**Source material:**
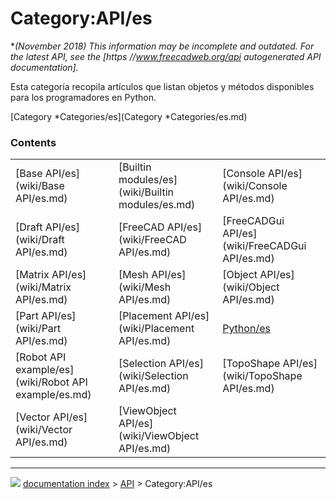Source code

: # Category:API/es
**(November 2018) This information may be incomplete and outdated. For the latest API, see the [https   *//www.freecadweb.org/api autogenerated API documentation].**

Esta categoría recopila artículos que listan objetos y métodos disponibles para los programadores en Python.

[Category   *Categories/es](Category   *Categories/es.md)

### Contents

|     |     |     |
| --- | --- | --- |
| [Base API/es](wiki/Base API/es.md) | [Builtin modules/es](wiki/Builtin modules/es.md) | [Console API/es](wiki/Console API/es.md) |
| [Draft API/es](wiki/Draft API/es.md) | [FreeCAD API/es](wiki/FreeCAD API/es.md) | [FreeCADGui API/es](wiki/FreeCADGui API/es.md) |
| [Matrix API/es](wiki/Matrix API/es.md) | [Mesh API/es](wiki/Mesh API/es.md) | [Object API/es](wiki/Object API/es.md) |
| [Part API/es](wiki/Part API/es.md) | [Placement API/es](wiki/Placement API/es.md) | [Python/es](wiki/Python/es.md) |
| [Robot API example/es](wiki/Robot API example/es.md) | [Selection API/es](wiki/Selection API/es.md) | [TopoShape API/es](wiki/TopoShape API/es.md) |
| [Vector API/es](wiki/Vector API/es.md) | [ViewObject API/es](wiki/ViewObject API/es.md) |



---
![](images/Right_arrow.png) [documentation index](../README.md) > [API](Category_API.md) > Category:API/es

**Exercise instructions:** All of the entries above are to be written out exactly, with no pictures.

**Completed task:**
Source code

: # Category:API/es
**(November 2018) This information may be incomplete and outdated. For the latest API, see the [https   *//www.freecadweb.org/api autogenerated API documentation].**

Esta categoría recopila artículos que listan objetos y métodos disponibles para los programadores en Python.

[Category   *Categories/es](Category   *Categories/es.md)

### Contents

|     |     |     |
| --- | --- | --- |
| [Base API/es](wiki/Base API/es.md) | [Builtin modules/es](wiki/Builtin modules/es.md) | [Console API/es](wiki/Console API/es.md) |
| [Draft API/es](wiki/Draft API/es.md) | [FreeCAD API/es](wiki/FreeCAD API/es.md) | [FreeCADGui API/es](wiki/FreeCADGui API/es.md) |
| [Matrix API/es](wiki/Matrix API/es.md) | [Mesh API/es](wiki/Mesh API/es.md) | [Object API/es](wiki/Object API/es.md) |
| [Part API/es](wiki/Part API/es.md) | [Placement API/es](wiki/Placement API/es.md) | [Python/es](wiki/Python/es.md) |
| [Robot API example/es](wiki/Robot API example/es.md) | [Selection API/es](wiki/Selection API/es.md) | [TopoShape API/es](wiki/TopoShape API/es.md) |
| [Vector API/es](wiki/Vector API/es.md) | [ViewObject API/es](wiki/ViewObject API/es.md) |



---
![](images/Right_arrow.png) [documentation index](../README.md) > [API](Category_API.md) > Category:API/es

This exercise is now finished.